(INFORMATION PROVIDED Opens)
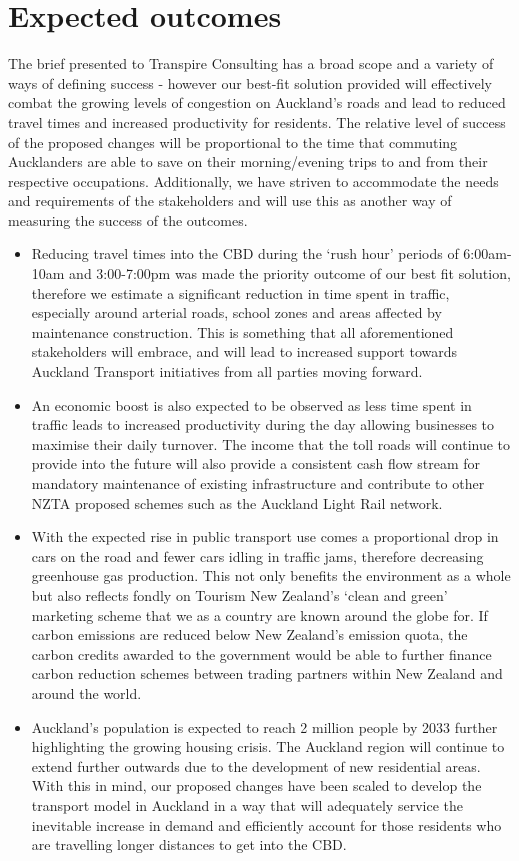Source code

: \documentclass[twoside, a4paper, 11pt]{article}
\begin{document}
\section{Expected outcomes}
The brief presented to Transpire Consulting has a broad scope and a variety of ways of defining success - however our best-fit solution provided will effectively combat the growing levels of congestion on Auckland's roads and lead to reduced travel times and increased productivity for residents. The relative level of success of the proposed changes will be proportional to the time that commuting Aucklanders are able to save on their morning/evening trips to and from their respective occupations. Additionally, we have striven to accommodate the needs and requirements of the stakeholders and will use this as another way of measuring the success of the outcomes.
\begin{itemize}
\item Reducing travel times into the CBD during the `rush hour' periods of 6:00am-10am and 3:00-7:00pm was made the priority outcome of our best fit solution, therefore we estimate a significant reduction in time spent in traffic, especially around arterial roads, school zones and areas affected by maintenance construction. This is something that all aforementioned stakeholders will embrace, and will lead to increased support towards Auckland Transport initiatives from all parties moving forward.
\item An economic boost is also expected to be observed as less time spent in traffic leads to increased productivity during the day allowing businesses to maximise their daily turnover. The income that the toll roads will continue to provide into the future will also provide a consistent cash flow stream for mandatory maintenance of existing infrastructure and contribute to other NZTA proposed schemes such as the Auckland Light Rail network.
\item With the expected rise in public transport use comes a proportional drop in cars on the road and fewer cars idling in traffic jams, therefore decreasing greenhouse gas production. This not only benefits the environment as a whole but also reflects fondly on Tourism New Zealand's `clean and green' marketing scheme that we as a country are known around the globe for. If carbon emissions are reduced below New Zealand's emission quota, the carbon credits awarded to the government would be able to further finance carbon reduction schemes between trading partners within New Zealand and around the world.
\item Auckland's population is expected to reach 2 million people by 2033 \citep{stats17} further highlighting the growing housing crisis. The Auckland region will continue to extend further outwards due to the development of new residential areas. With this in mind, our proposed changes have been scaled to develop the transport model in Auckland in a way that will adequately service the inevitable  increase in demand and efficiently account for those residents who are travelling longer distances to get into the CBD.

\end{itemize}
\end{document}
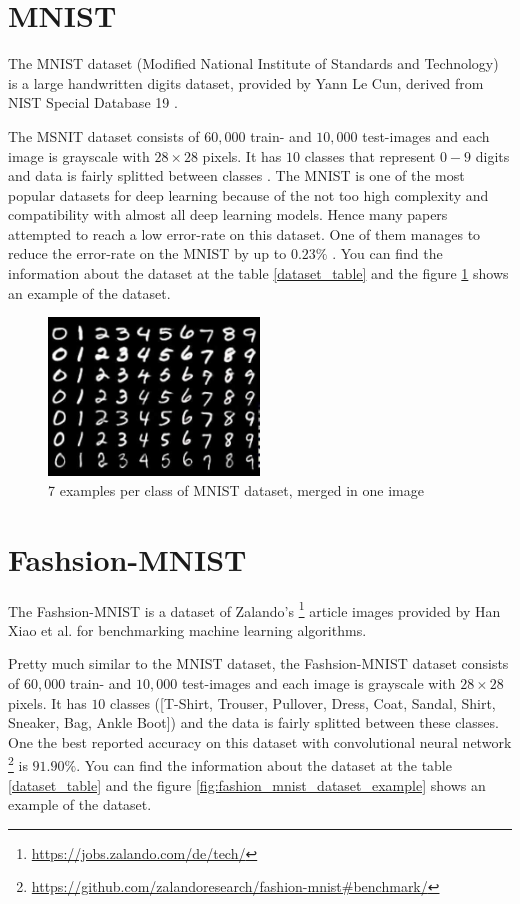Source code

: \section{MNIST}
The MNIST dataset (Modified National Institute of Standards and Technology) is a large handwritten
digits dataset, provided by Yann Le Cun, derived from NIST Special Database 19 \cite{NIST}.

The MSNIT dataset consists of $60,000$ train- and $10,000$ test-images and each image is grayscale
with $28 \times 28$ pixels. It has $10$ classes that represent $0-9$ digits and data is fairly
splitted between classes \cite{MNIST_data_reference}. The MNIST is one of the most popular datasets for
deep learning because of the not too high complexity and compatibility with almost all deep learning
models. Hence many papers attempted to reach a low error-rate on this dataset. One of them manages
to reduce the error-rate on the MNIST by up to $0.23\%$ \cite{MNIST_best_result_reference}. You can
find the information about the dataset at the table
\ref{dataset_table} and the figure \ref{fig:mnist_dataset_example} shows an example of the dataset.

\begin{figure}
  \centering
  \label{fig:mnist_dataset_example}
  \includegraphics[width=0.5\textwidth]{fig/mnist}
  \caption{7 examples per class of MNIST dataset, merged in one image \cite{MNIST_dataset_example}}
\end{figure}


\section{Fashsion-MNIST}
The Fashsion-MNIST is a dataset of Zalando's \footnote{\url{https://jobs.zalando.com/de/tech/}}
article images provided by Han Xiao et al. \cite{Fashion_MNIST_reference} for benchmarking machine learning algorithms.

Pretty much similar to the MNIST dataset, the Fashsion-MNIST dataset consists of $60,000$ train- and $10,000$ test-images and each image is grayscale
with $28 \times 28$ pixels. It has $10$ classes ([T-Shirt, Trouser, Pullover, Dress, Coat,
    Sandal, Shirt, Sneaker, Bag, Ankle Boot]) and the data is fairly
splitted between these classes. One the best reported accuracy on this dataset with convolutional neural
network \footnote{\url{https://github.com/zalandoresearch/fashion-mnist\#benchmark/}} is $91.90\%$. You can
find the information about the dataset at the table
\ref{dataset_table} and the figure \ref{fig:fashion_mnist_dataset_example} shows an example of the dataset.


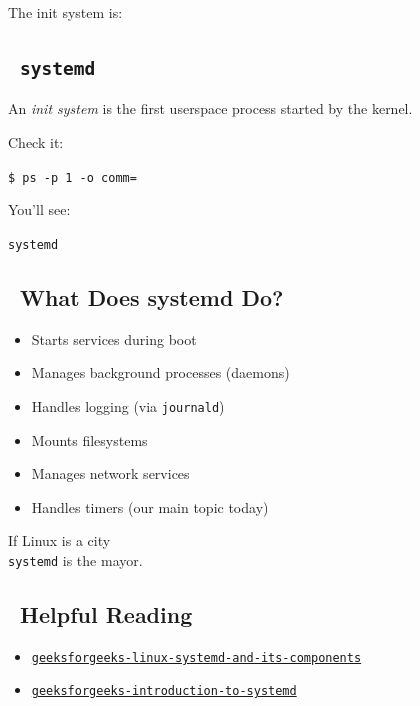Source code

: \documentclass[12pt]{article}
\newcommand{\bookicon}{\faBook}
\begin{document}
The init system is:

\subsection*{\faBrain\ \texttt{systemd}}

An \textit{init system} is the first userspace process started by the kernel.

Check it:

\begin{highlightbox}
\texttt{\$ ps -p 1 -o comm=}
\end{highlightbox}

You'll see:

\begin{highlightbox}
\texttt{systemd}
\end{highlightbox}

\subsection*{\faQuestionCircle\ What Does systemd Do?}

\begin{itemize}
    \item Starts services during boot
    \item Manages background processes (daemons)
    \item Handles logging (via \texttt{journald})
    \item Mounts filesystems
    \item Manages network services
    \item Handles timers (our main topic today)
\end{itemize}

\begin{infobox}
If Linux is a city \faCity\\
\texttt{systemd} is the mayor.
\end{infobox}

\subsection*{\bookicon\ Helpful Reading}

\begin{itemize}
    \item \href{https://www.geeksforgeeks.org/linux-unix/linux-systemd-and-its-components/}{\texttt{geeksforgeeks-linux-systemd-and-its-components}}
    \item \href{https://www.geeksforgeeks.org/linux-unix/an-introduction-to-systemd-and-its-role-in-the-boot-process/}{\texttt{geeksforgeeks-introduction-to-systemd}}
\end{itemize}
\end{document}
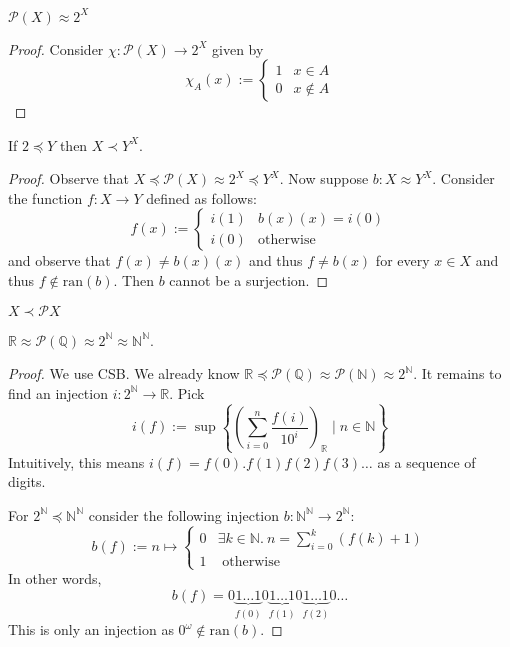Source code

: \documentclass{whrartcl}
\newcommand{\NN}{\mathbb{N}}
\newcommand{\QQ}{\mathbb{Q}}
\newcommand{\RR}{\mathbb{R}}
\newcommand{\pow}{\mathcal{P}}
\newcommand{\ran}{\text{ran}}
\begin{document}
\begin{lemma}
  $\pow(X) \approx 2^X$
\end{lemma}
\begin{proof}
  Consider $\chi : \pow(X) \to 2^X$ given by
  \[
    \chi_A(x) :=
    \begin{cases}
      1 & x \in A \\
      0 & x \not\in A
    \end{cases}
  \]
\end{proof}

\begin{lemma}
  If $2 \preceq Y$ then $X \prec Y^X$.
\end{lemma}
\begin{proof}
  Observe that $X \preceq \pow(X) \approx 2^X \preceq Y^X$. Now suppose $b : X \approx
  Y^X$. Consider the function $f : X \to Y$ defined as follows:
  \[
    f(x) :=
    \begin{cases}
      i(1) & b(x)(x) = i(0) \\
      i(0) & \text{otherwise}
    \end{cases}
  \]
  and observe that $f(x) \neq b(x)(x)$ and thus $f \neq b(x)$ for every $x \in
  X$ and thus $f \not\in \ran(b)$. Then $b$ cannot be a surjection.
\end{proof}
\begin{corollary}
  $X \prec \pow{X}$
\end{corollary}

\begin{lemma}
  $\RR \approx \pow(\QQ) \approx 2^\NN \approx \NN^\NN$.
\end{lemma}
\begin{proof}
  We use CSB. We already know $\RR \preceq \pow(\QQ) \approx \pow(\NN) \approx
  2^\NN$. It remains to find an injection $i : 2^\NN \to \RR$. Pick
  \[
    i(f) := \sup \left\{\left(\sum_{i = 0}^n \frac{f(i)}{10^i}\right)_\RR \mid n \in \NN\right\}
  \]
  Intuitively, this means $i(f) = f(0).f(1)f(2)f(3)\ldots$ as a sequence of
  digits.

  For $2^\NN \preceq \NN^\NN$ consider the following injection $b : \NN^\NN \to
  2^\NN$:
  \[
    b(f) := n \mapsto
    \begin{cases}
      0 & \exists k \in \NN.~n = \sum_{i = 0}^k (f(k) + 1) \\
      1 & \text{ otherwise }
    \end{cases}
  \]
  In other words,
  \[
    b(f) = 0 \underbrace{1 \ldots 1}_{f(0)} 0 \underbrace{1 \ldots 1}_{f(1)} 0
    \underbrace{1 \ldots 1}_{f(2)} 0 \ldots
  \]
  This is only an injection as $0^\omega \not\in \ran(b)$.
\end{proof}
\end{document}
(INFORMATION PROVIDED Closes)
Set every record down exactly, omitting pictures.

Source code

: \documentclass[twoside, a4paper, 11pt]{article}
\begin{document}
\section{Expected outcomes}
The brief presented to Transpire Consulting has a broad scope and a variety of ways of defining success - however our best-fit solution provided will effectively combat the growing levels of congestion on Auckland's roads and lead to reduced travel times and increased productivity for residents. The relative level of success of the proposed changes will be proportional to the time that commuting Aucklanders are able to save on their morning/evening trips to and from their respective occupations. Additionally, we have striven to accommodate the needs and requirements of the stakeholders and will use this as another way of measuring the success of the outcomes.
\begin{itemize}
\item Reducing travel times into the CBD during the `rush hour' periods of 6:00am-10am and 3:00-7:00pm was made the priority outcome of our best fit solution, therefore we estimate a significant reduction in time spent in traffic, especially around arterial roads, school zones and areas affected by maintenance construction. This is something that all aforementioned stakeholders will embrace, and will lead to increased support towards Auckland Transport initiatives from all parties moving forward.
\item An economic boost is also expected to be observed as less time spent in traffic leads to increased productivity during the day allowing businesses to maximise their daily turnover. The income that the toll roads will continue to provide into the future will also provide a consistent cash flow stream for mandatory maintenance of existing infrastructure and contribute to other NZTA proposed schemes such as the Auckland Light Rail network.
\item With the expected rise in public transport use comes a proportional drop in cars on the road and fewer cars idling in traffic jams, therefore decreasing greenhouse gas production. This not only benefits the environment as a whole but also reflects fondly on Tourism New Zealand's `clean and green' marketing scheme that we as a country are known around the globe for. If carbon emissions are reduced below New Zealand's emission quota, the carbon credits awarded to the government would be able to further finance carbon reduction schemes between trading partners within New Zealand and around the world.
\item Auckland's population is expected to reach 2 million people by 2033 \citep{stats17} further highlighting the growing housing crisis. The Auckland region will continue to extend further outwards due to the development of new residential areas. With this in mind, our proposed changes have been scaled to develop the transport model in Auckland in a way that will adequately service the inevitable  increase in demand and efficiently account for those residents who are travelling longer distances to get into the CBD.

\end{itemize}
\end{document}
Source code

: \section{MNIST}
The MNIST dataset (Modified National Institute of Standards and Technology) is a large handwritten
digits dataset, provided by Yann Le Cun, derived from NIST Special Database 19 \cite{NIST}.

The MSNIT dataset consists of $60,000$ train- and $10,000$ test-images and each image is grayscale
with $28 \times 28$ pixels. It has $10$ classes that represent $0-9$ digits and data is fairly
splitted between classes \cite{MNIST_data_reference}. The MNIST is one of the most popular datasets for
deep learning because of the not too high complexity and compatibility with almost all deep learning
models. Hence many papers attempted to reach a low error-rate on this dataset. One of them manages
to reduce the error-rate on the MNIST by up to $0.23\%$ \cite{MNIST_best_result_reference}. You can
find the information about the dataset at the table
\ref{dataset_table} and the figure \ref{fig:mnist_dataset_example} shows an example of the dataset.

\begin{figure}
  \centering
  \label{fig:mnist_dataset_example}
  \includegraphics[width=0.5\textwidth]{fig/mnist}
  \caption{7 examples per class of MNIST dataset, merged in one image \cite{MNIST_dataset_example}}
\end{figure}


\section{Fashsion-MNIST}
The Fashsion-MNIST is a dataset of Zalando's \footnote{\url{https://jobs.zalando.com/de/tech/}}
article images provided by Han Xiao et al. \cite{Fashion_MNIST_reference} for benchmarking machine learning algorithms.

Pretty much similar to the MNIST dataset, the Fashsion-MNIST dataset consists of $60,000$ train- and $10,000$ test-images and each image is grayscale
with $28 \times 28$ pixels. It has $10$ classes ([T-Shirt, Trouser, Pullover, Dress, Coat,
    Sandal, Shirt, Sneaker, Bag, Ankle Boot]) and the data is fairly
splitted between these classes. One the best reported accuracy on this dataset with convolutional neural
network \footnote{\url{https://github.com/zalandoresearch/fashion-mnist\#benchmark/}} is $91.90\%$. You can
find the information about the dataset at the table
\ref{dataset_table} and the figure \ref{fig:fashion_mnist_dataset_example} shows an example of the dataset.


Source code

: \documentclass[12pt]{article}
\newcommand{\bookicon}{\faBook}
\begin{document}
The init system is:

\subsection*{\faBrain\ \texttt{systemd}}

An \textit{init system} is the first userspace process started by the kernel.

Check it:

\begin{highlightbox}
\texttt{\$ ps -p 1 -o comm=}
\end{highlightbox}

You'll see:

\begin{highlightbox}
\texttt{systemd}
\end{highlightbox}

\subsection*{\faQuestionCircle\ What Does systemd Do?}

\begin{itemize}
    \item Starts services during boot
    \item Manages background processes (daemons)
    \item Handles logging (via \texttt{journald})
    \item Mounts filesystems
    \item Manages network services
    \item Handles timers (our main topic today)
\end{itemize}

\begin{infobox}
If Linux is a city \faCity\\
\texttt{systemd} is the mayor.
\end{infobox}

\subsection*{\bookicon\ Helpful Reading}

\begin{itemize}
    \item \href{https://www.geeksforgeeks.org/linux-unix/linux-systemd-and-its-components/}{\texttt{geeksforgeeks-linux-systemd-and-its-components}}
    \item \href{https://www.geeksforgeeks.org/linux-unix/an-introduction-to-systemd-and-its-role-in-the-boot-process/}{\texttt{geeksforgeeks-introduction-to-systemd}}
\end{itemize}
\end{document}
Source code

: \documentclass{whrartcl}
\newcommand{\NN}{\mathbb{N}}
\newcommand{\QQ}{\mathbb{Q}}
\newcommand{\RR}{\mathbb{R}}
\newcommand{\pow}{\mathcal{P}}
\newcommand{\ran}{\text{ran}}
\begin{document}
\begin{lemma}
  $\pow(X) \approx 2^X$
\end{lemma}
\begin{proof}
  Consider $\chi : \pow(X) \to 2^X$ given by
  \[
    \chi_A(x) :=
    \begin{cases}
      1 & x \in A \\
      0 & x \not\in A
    \end{cases}
  \]
\end{proof}

\begin{lemma}
  If $2 \preceq Y$ then $X \prec Y^X$.
\end{lemma}
\begin{proof}
  Observe that $X \preceq \pow(X) \approx 2^X \preceq Y^X$. Now suppose $b : X \approx
  Y^X$. Consider the function $f : X \to Y$ defined as follows:
  \[
    f(x) :=
    \begin{cases}
      i(1) & b(x)(x) = i(0) \\
      i(0) & \text{otherwise}
    \end{cases}
  \]
  and observe that $f(x) \neq b(x)(x)$ and thus $f \neq b(x)$ for every $x \in
  X$ and thus $f \not\in \ran(b)$. Then $b$ cannot be a surjection.
\end{proof}
\begin{corollary}
  $X \prec \pow{X}$
\end{corollary}

\begin{lemma}
  $\RR \approx \pow(\QQ) \approx 2^\NN \approx \NN^\NN$.
\end{lemma}
\begin{proof}
  We use CSB. We already know $\RR \preceq \pow(\QQ) \approx \pow(\NN) \approx
  2^\NN$. It remains to find an injection $i : 2^\NN \to \RR$. Pick
  \[
    i(f) := \sup \left\{\left(\sum_{i = 0}^n \frac{f(i)}{10^i}\right)_\RR \mid n \in \NN\right\}
  \]
  Intuitively, this means $i(f) = f(0).f(1)f(2)f(3)\ldots$ as a sequence of
  digits.

  For $2^\NN \preceq \NN^\NN$ consider the following injection $b : \NN^\NN \to
  2^\NN$:
  \[
    b(f) := n \mapsto
    \begin{cases}
      0 & \exists k \in \NN.~n = \sum_{i = 0}^k (f(k) + 1) \\
      1 & \text{ otherwise }
    \end{cases}
  \]
  In other words,
  \[
    b(f) = 0 \underbrace{1 \ldots 1}_{f(0)} 0 \underbrace{1 \ldots 1}_{f(1)} 0
    \underbrace{1 \ldots 1}_{f(2)} 0 \ldots
  \]
  This is only an injection as $0^\omega \not\in \ran(b)$.
\end{proof}
\end{document}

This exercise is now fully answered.